Amid mounting effort from pro-gun activists to prevent the passage of new gun laws, President Obama today pledged to press on with legislative efforts to reduce gun violence -- though he stressed there are "some steps" he can take without Congress as well.

Speaking in a press conference exactly a month after the shootings in Newtown, Conn., the president teased a "range of steps we can take to reduce gun violence" he said he'll discuss in detail later this week. But he acknowledged that he doesn't know how many of his proposals will be able to pass through the GOP-led House of Representatives, and suggested he's exploring administrative ways to avert the congressional process.

"What you can count on is, is that the things that I've said in the past -- the belief that we have to have stronger background checks, that we can do a much better job in terms of keeping these magazine clips with high capacity out of the hands of folks who shouldn't have them, an assault weapons ban that is meaningful -- that those are things I continue to believe make sense," he told reporters. "Will all of them get through this Congress? I don't know. But what's uppermost in my mind is making sure that I'm honest with the American people and with members of Congress about what I think will work."

In the wake of the Newtown shootings, in which 20 first-graders and six adult school employees were shot dead at Sandy Hook Elementary School, Mr. Obama tasked Vice President Joe Biden with developing a series of recommendations aimed at curbing gun violence. Biden, the original author of the now-expired Assault Weapons Ban, has spent the last few weeks consulting stakeholders on the issue, and Mr. Obama said the two would meet to discuss Biden's recommendations later today.

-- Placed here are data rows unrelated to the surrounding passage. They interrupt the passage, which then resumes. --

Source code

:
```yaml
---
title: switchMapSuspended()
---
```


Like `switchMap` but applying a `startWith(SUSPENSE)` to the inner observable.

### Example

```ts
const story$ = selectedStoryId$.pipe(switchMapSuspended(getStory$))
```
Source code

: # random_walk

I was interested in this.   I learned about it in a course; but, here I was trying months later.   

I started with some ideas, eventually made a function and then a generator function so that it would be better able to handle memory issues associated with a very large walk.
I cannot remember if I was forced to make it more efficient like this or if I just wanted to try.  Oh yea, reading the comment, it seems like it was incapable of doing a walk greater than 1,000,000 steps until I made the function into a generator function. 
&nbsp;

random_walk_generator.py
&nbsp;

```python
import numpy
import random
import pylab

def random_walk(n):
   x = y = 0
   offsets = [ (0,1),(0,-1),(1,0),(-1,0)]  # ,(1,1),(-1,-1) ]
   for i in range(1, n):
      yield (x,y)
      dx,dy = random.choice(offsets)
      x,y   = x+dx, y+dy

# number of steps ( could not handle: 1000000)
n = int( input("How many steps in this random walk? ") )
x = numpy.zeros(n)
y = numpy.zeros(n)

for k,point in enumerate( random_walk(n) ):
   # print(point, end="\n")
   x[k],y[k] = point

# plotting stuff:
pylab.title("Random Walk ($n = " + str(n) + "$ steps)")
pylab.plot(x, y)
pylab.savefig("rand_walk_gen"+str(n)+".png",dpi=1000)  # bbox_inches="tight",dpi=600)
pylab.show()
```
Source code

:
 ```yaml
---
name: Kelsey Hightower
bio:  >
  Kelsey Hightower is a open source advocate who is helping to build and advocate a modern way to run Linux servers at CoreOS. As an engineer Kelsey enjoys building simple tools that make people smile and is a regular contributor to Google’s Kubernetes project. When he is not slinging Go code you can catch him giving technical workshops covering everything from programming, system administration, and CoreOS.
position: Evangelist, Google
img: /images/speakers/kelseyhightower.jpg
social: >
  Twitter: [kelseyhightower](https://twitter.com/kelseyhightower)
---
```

Biden has already suggested that his recommendations would include calls for universal background checks, reinstating the Assault Weapons Ban, and stricter regulations on high-capacity magazine ammunition clips. And while the hugely powerful National Rifle Association (NRA) was included in the meetings with Biden, its leadership has all but announced its intent to fight any new laws making gun regulations more stringent.

Mr. Obama said today he wouldn't let that impact his thinking on the subject.

"My starting point is not to worry about the politics. My starting point is to focus on what makes sense, what works, what should we be doing to make sure that our children are safe and that we're reducing the incidence of gun violence," Mr. Obama said.

Barring congressional consensus -- which in recent years has proven elusive even on the most uncontroversial legislation -- Mr. Obama suggested he would take executive action where possible in order to achieve his goals.

"I'm confident that there are some steps that we can take that don't require legislation and that are within my authority as president. And where you get a step that has the opportunity to reduce the possibility of gun violence, then I want to go ahead and take it," he said. He cited data gathering about gun violence -- which New York Mayor Michael Bloomberg argues has been hindered thanks to the efforts of the gun lobby -- as one of the steps that might be actionable through executive order.

Even so, Mr. Obama's options are limited without congressional consensus. Today, the president accused of those who oppose "common sense" gun safety measures of "ginning up fear" among gun owners for their own economic benefit.

"I think that we've seen for some time now that those who oppose any common sense gun control or gun safety measures have a pretty effective way of ginning up fear on the part of gun owners that somehow the federal government's about to take all your guns away. And, you know, there's probably an economic element to that," he said. "It obviously is good for business, but I think that those of us who look at this problem have repeatedly said that responsible gun owners, people who have a gun for protection, for hunting, for sportsmanship, they don't have anything to worry about."

He added: "The issue here is not whether or not we believe in the Second Amendment. The issue is: Are there some sensible steps that we can take to make sure that somebody like the individual in Newtown can't walk into a school and gun down a bunch of children in a -- in a shockingly rapid fashion?"